**Action item:**
Working from the entries below, tally each line that holds "have". Give the tally and nothing else.

Document images with source code

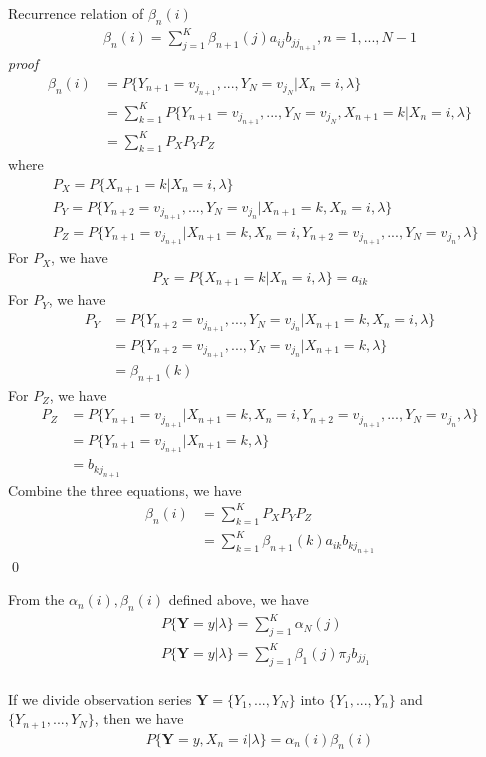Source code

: \documentclass[runningheads]{llncs}
\begin{document}
\par
Recurrence relation of $\beta_n(i)$
\begin{align}
    \beta_n(i) = \sum_{j=1}^K \beta_{n+1}(j) a_{ij} b_{jj_{n+1}}, n = 1,...,N - 1
\end{align}
\emph{proof}
\begin{align}
    \beta_{n}(i) &= P \{ Y_{n+1} = v_{j_{n+1}},...,Y_N = v_{j_N} | X_n = i, \lambda \} \\
    &= \sum_{k=1}^K P \{ Y_{n+1} = v_{j_{n+1}},...,Y_N = v_{j_N}, X_{n+1} = k | X_n = i, \lambda \} \\
    &= \sum_{k=1}^K P_X P_Y P_Z
\end{align}
where
\begin{align}
    &P_X = P \{ X_{n+1} = k | X_n = i, \lambda \} \\
    &P_Y = P \{ Y_{n+2} = v_{j_{n+1}},..., Y_N = v_{j_n} | X_{n+1} = k, X_n = i, \lambda \} \\
    &P_Z = P \{ Y_{n+1} = v_{j_{n+1}} | X_{n+1} = k, X_n = i, Y_{n+2} = v_{j_{n+1}},..., Y_N = v_{j_n}, \lambda \}
\end{align}
For $P_X$, we have
\begin{align}
    P_X = P \{ X_{n+1} = k | X_n = i, \lambda \} = a_{ik}
\end{align}
For $P_Y$, we have
\begin{align}
    P_Y &= P \{ Y_{n+2} = v_{j_{n+1}},..., Y_N = v_{j_n} | X_{n+1} = k, X_n = i, \lambda \} \\
    &= P \{ Y_{n+2} = v_{j_{n+1}},..., Y_N = v_{j_n} | X_{n+1} = k, \lambda \} \\
    &= \beta_{n+1}(k)
\end{align}
For $P_Z$, we have
\begin{align}
    P_Z &= P \{ Y_{n+1} = v_{j_{n+1}} | X_{n+1} = k, X_n = i, Y_{n+2} = v_{j_{n+1}},..., Y_N = v_{j_n}, \lambda \} \\
    &= P \{ Y_{n+1} = v_{j_{n+1}} | X_{n+1} = k, \lambda \} \\
    &= b_{kj_{n+1}}
\end{align}
Combine the three equations, we have
\begin{align}
    \beta_n(i) &= \sum_{k=1}^K P_X P_Y P_Z \\
    &= \sum_{k=1}^K \beta_{n+1}(k) a_{ik} b_{kj_{n+1}}
\end{align} \qed
\par
From the $\alpha_n(i), \beta_n(i)$ defined above, we have
\begin{align}
    &P \{ \mathbf{Y} = y | \lambda \} = \sum_{j=1}^K \alpha_N(j) \\
    &P \{ \mathbf{Y} = y | \lambda \} = \sum_{j=1}^K \beta_1(j) \pi_j b_{jj_1} \\
\end{align}

\par
If we divide observation series $\mathbf{Y} = \{ Y_1,..., Y_N \}$
into $\{ Y_1,..., Y_n \}$ and  $\{ Y_{n+1},..., Y_N \}$, then we have
\begin{align}
    P \{ \mathbf{Y} = y, X_n = i | \lambda \} = \alpha_n(i) \beta_n(i)
\end{align}
\end{document}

**Task result:**
6